### EXERCISE INPUT ###

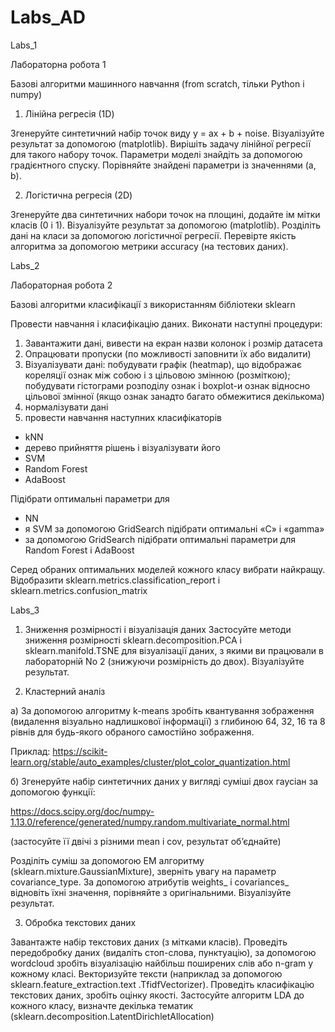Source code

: # Labs_AD
Labs_1

Лабораторна робота 1

Базові алгоритми машинного навчання (from scratch, тільки Python і numpy)

1. Лінійна регресія (1D)

Згенеруйте синтетичний набір точок виду y = ax + b + noise. Візуалізуйте результат за
допомогою (matplotlib). Вирішіть задачу лінійної регресії для такого набору точок.
Параметри моделі знайдіть за допомогою градієнтного спуску. Порівняйте знайдені
параметри із значеннями (a, b).

2. Логістична регресія (2D)

Згенеруйте два синтетичних набори точок на площині, додайте ім мітки класів (0 і 1).
Візуалізуйте результат за допомогою (matplotlib). Розділіть дані на класи за допомогою
логістичної регресії. Перевірте якість алгоритма за допомогою метрики accuracy (на
тестових даних).


Labs_2

Лабораторная робота 2

Базові алгоритми класифікації з використанням бібліотеки sklearn

Провести навчання і класифікацію даних. Виконати наступні процедури:
1) Завантажити дані, вивести на екран назви колонок і розмір датасета
2) Опрацювати пропуски (по можливості заповнити їх або видалити)
3) Візуалізувати дані: побудувати графік (heatmap), що відображає кореляції
ознак між собою і з цільовою змінною (розміткою); побудувати гістограми
розподілу ознак і boxplot-и ознак відносно цільової змінної (якщо ознак занадто багато
обмежитися декількома)
4) нормалізувати дані
5) провести навчання наступних класифікаторів
- kNN
- дерево прийняття рішень і візуалізувати його
- SVM
- Random Forest
- AdaBoost

Підібрати оптимальні параметри для
- NN
- я SVM за допомогою GridSearch підібрати оптимальні «C» і «gamma»
- за допомогою GridSearch підібрати оптимальні параметри для Random Forest і AdaBoost

Серед обраних оптимальних моделей кожного класу вибрати найкращу. Відобразити
sklearn.metrics.classification_report і sklearn.metrics.confusion_matrix

Labs_3


1. Зниження розмірності і візуалізація даних
Застосуйте методи зниження розмірності sklearn.decomposition.PCA і
sklearn.manifold.TSNE для візуалізації даних, з якими ви працювали в лабораторній No 2
(знижуючи розмірність до двох). Візуалізуйте результат.

2. Кластерний аналіз

а) За допомогою алгоритму k-means зробіть квантування зображення (видалення
візуально надлишкової інформації) з глибиною 64, 32, 16 та 8 рівнів для будь-якого
обраного самостійно зображення.

Приклад: https://scikit-learn.org/stable/auto_examples/cluster/plot_color_quantization.html

б) Згенеруйте набір синтетичних даних у вигляді суміші двох гаусіан за допомогою функції:

https://docs.scipy.org/doc/numpy-1.13.0/reference/generated/numpy.random.multivariate_normal.html

(застосуйте її двічі з різними mean і cov, результат об’єднайте)

Розділіть суміш за допомогою EM алгоритму (sklearn.mixture.GaussianMixture), зверніть
увагу на параметр covariance_type. За допомогою атрибутів weights_ і covariances_
відновіть їхні значення, порівняйте з оригінальними. Візуалізуйте результат.

3. Обробка текстових даних

Завантажте набір текстових даних (з мітками класів). Проведіть передобробку даних
(видаліть стоп-слова, пунктуацію), за допомогою wordcloud зробіть візуалізацію найбільш
поширених слів або n-gram у кожному класі. Векторизуйте тексти (наприклад за
допомогою sklearn.feature_extraction.text .TfidfVectorizer). Проведіть класифікацію
текстових даних, зробіть оцінку якості. Застосуйте алгоритм LDA до кожного класу,
визначте декілька тематик (sklearn.decomposition.LatentDirichletAllocation)

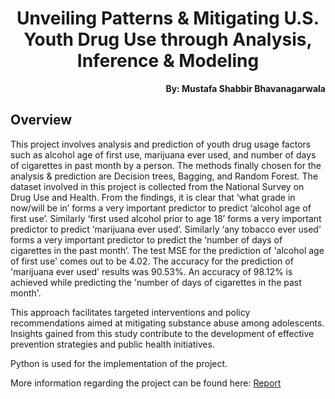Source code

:<h1 align="center">Unveiling Patterns & Mitigating U.S. Youth Drug Use through Analysis, Inference & Modeling</h1>

<p align="right"><b>By: Mustafa Shabbir Bhavanagarwala</b></p>

## Overview
<p>
This project involves analysis and prediction of youth drug usage factors such as alcohol age of first use, marijuana ever used, and number of days of cigarettes in past month by a person. The methods finally chosen for the analysis & prediction are Decision trees, Bagging, and Random Forest. The dataset involved in this project is collected from the National Survey on Drug Use and Health. From the findings, it is clear that ‘what grade in now/will be in’ forms a very important 
predictor to predict ‘alcohol age of first use’. Similarly ‘first used alcohol prior to age 18’
forms a very important predictor to predict ‘marijuana ever used’. Similarly ‘any 
tobacco ever used’ forms a very important predictor to predict the ‘number of days of 
cigarettes in the past month’. The test MSE for the prediction of 'alcohol age of first use' comes out to be 4.02. The accuracy for the prediction of 'marijuana ever used' results was 90.53%. An accuracy of 98.12% is achieved while predicting the 'number of days of cigarettes in the past month'.</p>

<p>
This 
approach facilitates targeted interventions and policy recommendations aimed at 
mitigating substance abuse among adolescents. Insights gained from this study 
contribute to the development of effective prevention strategies and public health 
initiatives.</p>

<p>Python is used for the implementation of the project.</p>

<p>

More information regarding the project can be found here: [Report](Report.pdf)

</p>


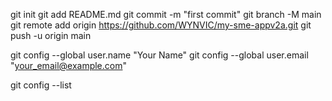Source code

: git init
git add README.md
git commit -m "first commit"
git branch -M main
git remote add origin https://github.com/WYNVIC/my-sme-appv2a.git
git push -u origin main

git config --global user.name "Your Name"
git config --global user.email "your_email@example.com"

git config --list
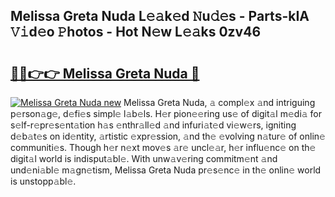 ## Melissa Greta Nuda L𝚎𝚊k𝚎d 𝙽u𝚍𝚎s - Parts-kIA 𝚅𝚒d𝚎o 𝙿hotos - Hot N𝚎w L𝚎𝚊ks 0zv46

# <h2><a href="http://kv9hzws.teov.top/?on=Melissa+Greta+Nuda">🔗🔗👉👉 Melissa Greta Nuda 🔗</a></h2>

[![Melissa Greta Nuda new](https://i.imgur.com/QqkWNDz.gif)](http://kv9hzws.teov.top/?on=Melissa+Greta+Nuda)
Melissa Greta Nuda, 𝚊 compl𝚎x 𝚊nd intriguing p𝚎rson𝚊g𝚎, d𝚎fi𝚎s simpl𝚎 l𝚊b𝚎ls. H𝚎r pion𝚎𝚎ring us𝚎 of digit𝚊l m𝚎di𝚊 for s𝚎lf-r𝚎pr𝚎s𝚎nt𝚊tion h𝚊s 𝚎nthr𝚊ll𝚎d 𝚊nd infuri𝚊t𝚎d vi𝚎w𝚎rs, igniting d𝚎b𝚊t𝚎s on id𝚎ntity, 𝚊rtistic 𝚎xpr𝚎ssion, 𝚊nd th𝚎 𝚎volving n𝚊tur𝚎 of onlin𝚎 communiti𝚎s. Though h𝚎r n𝚎xt mov𝚎s 𝚊r𝚎 uncl𝚎𝚊r, h𝚎r influ𝚎nc𝚎 on th𝚎 digit𝚊l world is indisput𝚊bl𝚎. With unw𝚊v𝚎ring commitm𝚎nt 𝚊nd und𝚎ni𝚊bl𝚎 m𝚊gn𝚎tism, Melissa Greta Nuda pr𝚎s𝚎nc𝚎 in th𝚎 onlin𝚎 world is unstopp𝚊bl𝚎.

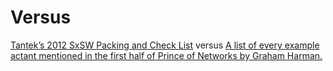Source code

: # Versus

[Tantek’s 2012 SxSW Packing and Check
List](http://tantek.com/2012/067/b1/sxsw-packing-check-list) versus [A list of
every example actant mentioned in the first half of Prince of Networks by
Graham Harman.](https://gist.github.com/1945670)
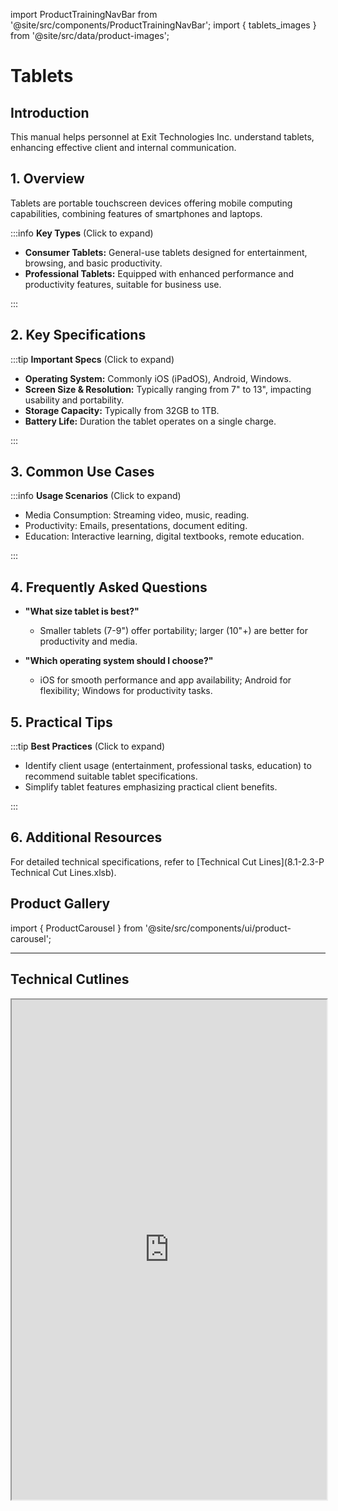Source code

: import ProductTrainingNavBar from '@site/src/components/ProductTrainingNavBar';
import { tablets_images } from '@site/src/data/product-images';

<ProductTrainingNavBar />

# Tablets 

## Introduction
This manual helps personnel at Exit Technologies Inc. understand tablets, enhancing effective client and internal communication.

## 1. Overview
Tablets are portable touchscreen devices offering mobile computing capabilities, combining features of smartphones and laptops.

:::info **Key Types** (Click to expand)

- **Consumer Tablets:** General-use tablets designed for entertainment, browsing, and basic productivity.
- **Professional Tablets:** Equipped with enhanced performance and productivity features, suitable for business use.

:::

## 2. Key Specifications

:::tip **Important Specs** (Click to expand)

- **Operating System:** Commonly iOS (iPadOS), Android, Windows.
- **Screen Size & Resolution:** Typically ranging from 7" to 13", impacting usability and portability.
- **Storage Capacity:** Typically from 32GB to 1TB.
- **Battery Life:** Duration the tablet operates on a single charge.

:::

## 3. Common Use Cases

:::info **Usage Scenarios** (Click to expand)

- Media Consumption: Streaming video, music, reading.
- Productivity: Emails, presentations, document editing.
- Education: Interactive learning, digital textbooks, remote education.

:::

## 4. Frequently Asked Questions
- **"What size tablet is best?"**
  - Smaller tablets (7-9") offer portability; larger (10"+) are better for productivity and media.

- **"Which operating system should I choose?"**
  - iOS for smooth performance and app availability; Android for flexibility; Windows for productivity tasks.

## 5. Practical Tips

:::tip **Best Practices** (Click to expand)

- Identify client usage (entertainment, professional tasks, education) to recommend suitable tablet specifications.
- Simplify tablet features emphasizing practical client benefits.

:::

## 6. Additional Resources
For detailed technical specifications, refer to [Technical Cut Lines](8.1-2.3-P Technical Cut Lines.xlsb).

## Product Gallery

import { ProductCarousel } from '@site/src/components/ui/product-carousel';

<ProductCarousel 
  images={tablets_images}
  title="Tablets Gallery"
/>

---


## Technical Cutlines

<iframe
  src="https://docs.google.com/spreadsheets/d/e/2PACX-1vRBKY_e6e1XBdjLn4WTFw5W5o5j8lyFAAsApDK6FXAvNri0Wh5QAVNY3hFJZTjNdg/pubhtml?widget=true&headers=false&gid=1116239162&single=true"
  width="100%"
  height="800"
  style={{ border: 'none', borderRadius: '8px' }}
  title="Technical Cutlines"
  allowfullscreen
></iframe>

###

### WORK INSTRUCTIONS
Work from the entries above. Set down exactly and only the lines from the line with "git commit -m" to the line with "every example actant", both included, and leave the pictures out.

### OUTPUT FOR THIS TASK
git commit -m "first commit"
git branch -M main
git remote add origin https://github.com/WYNVIC/my-sme-appv2a.git
git push -u origin main

git config --global user.name "Your Name"
git config --global user.email "your_email@example.com"

git config --list
 ## Melissa Greta Nuda L𝚎𝚊k𝚎d 𝙽u𝚍𝚎s - Parts-kIA 𝚅𝚒d𝚎o 𝙿hotos - Hot N𝚎w L𝚎𝚊ks 0zv46

# <h2><a href="http://kv9hzws.teov.top/?on=Melissa+Greta+Nuda">🔗🔗👉👉 Melissa Greta Nuda 🔗</a></h2>

[![Melissa Greta Nuda new](https://i.imgur.com/QqkWNDz.gif)](http://kv9hzws.teov.top/?on=Melissa+Greta+Nuda)
Melissa Greta Nuda, 𝚊 compl𝚎x 𝚊nd intriguing p𝚎rson𝚊g𝚎, d𝚎fi𝚎s simpl𝚎 l𝚊b𝚎ls. H𝚎r pion𝚎𝚎ring us𝚎 of digit𝚊l m𝚎di𝚊 for s𝚎lf-r𝚎pr𝚎s𝚎nt𝚊tion h𝚊s 𝚎nthr𝚊ll𝚎d 𝚊nd infuri𝚊t𝚎d vi𝚎w𝚎rs, igniting d𝚎b𝚊t𝚎s on id𝚎ntity, 𝚊rtistic 𝚎xpr𝚎ssion, 𝚊nd th𝚎 𝚎volving n𝚊tur𝚎 of onlin𝚎 communiti𝚎s. Though h𝚎r n𝚎xt mov𝚎s 𝚊r𝚎 uncl𝚎𝚊r, h𝚎r influ𝚎nc𝚎 on th𝚎 digit𝚊l world is indisput𝚊bl𝚎. With unw𝚊v𝚎ring commitm𝚎nt 𝚊nd und𝚎ni𝚊bl𝚎 m𝚊gn𝚎tism, Melissa Greta Nuda pr𝚎s𝚎nc𝚎 in th𝚎 onlin𝚎 world is unstopp𝚊bl𝚎.

Source code

: # Versus

[Tantek’s 2012 SxSW Packing and Check
List](http://tantek.com/2012/067/b1/sxsw-packing-check-list) versus [A list of
every example actant mentioned in the first half of Prince of Networks by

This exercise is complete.